§ Work to complete:
From the entries, copy out every line in which the word "original" is found.
Data provided START
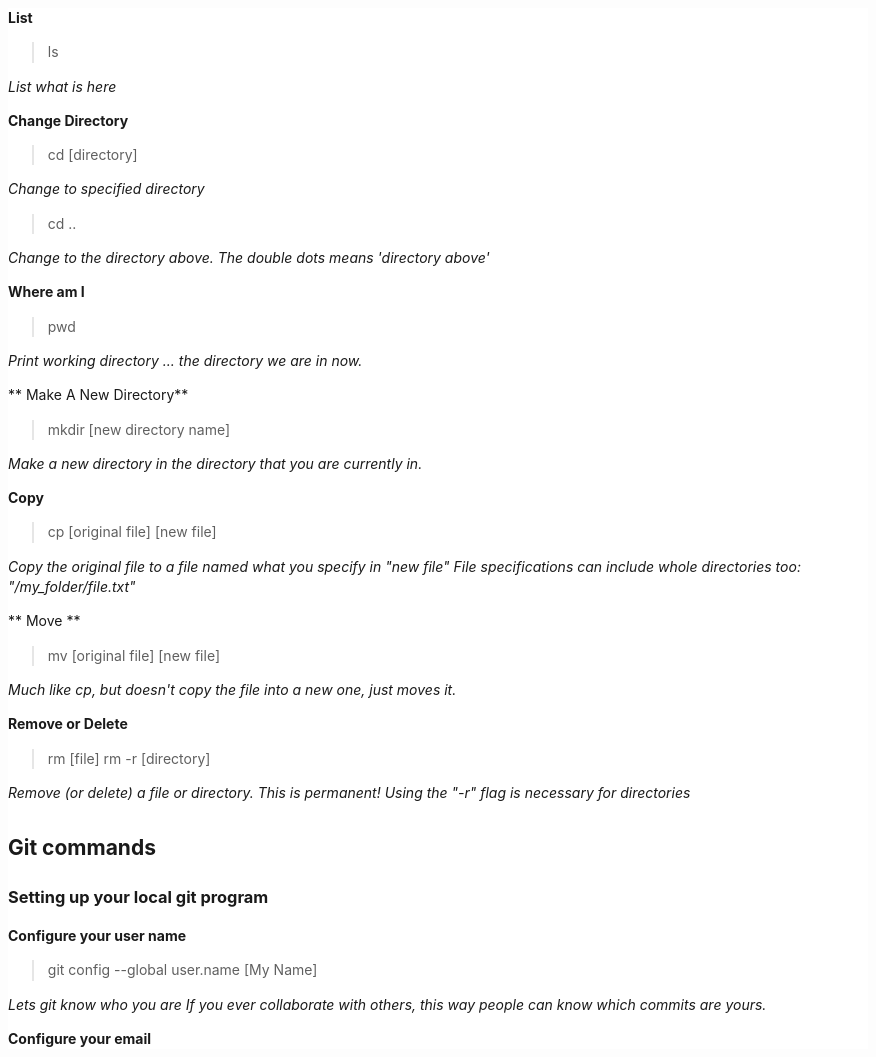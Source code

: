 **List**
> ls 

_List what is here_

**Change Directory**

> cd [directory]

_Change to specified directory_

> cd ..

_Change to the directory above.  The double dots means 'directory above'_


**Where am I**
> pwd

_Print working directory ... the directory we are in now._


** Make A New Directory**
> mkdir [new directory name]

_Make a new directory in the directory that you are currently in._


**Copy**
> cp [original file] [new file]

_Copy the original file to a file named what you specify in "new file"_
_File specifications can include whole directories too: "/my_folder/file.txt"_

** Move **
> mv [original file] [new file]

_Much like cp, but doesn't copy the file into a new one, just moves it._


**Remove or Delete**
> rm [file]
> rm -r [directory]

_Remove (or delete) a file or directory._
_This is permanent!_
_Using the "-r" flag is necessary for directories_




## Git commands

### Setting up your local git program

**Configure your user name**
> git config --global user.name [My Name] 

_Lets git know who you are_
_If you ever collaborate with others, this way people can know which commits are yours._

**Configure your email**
Data provided END
§ Reply to the task:
> cp [original file] [new file]
_Copy the original file to a file named what you specify in "new file"_
> mv [original file] [new file]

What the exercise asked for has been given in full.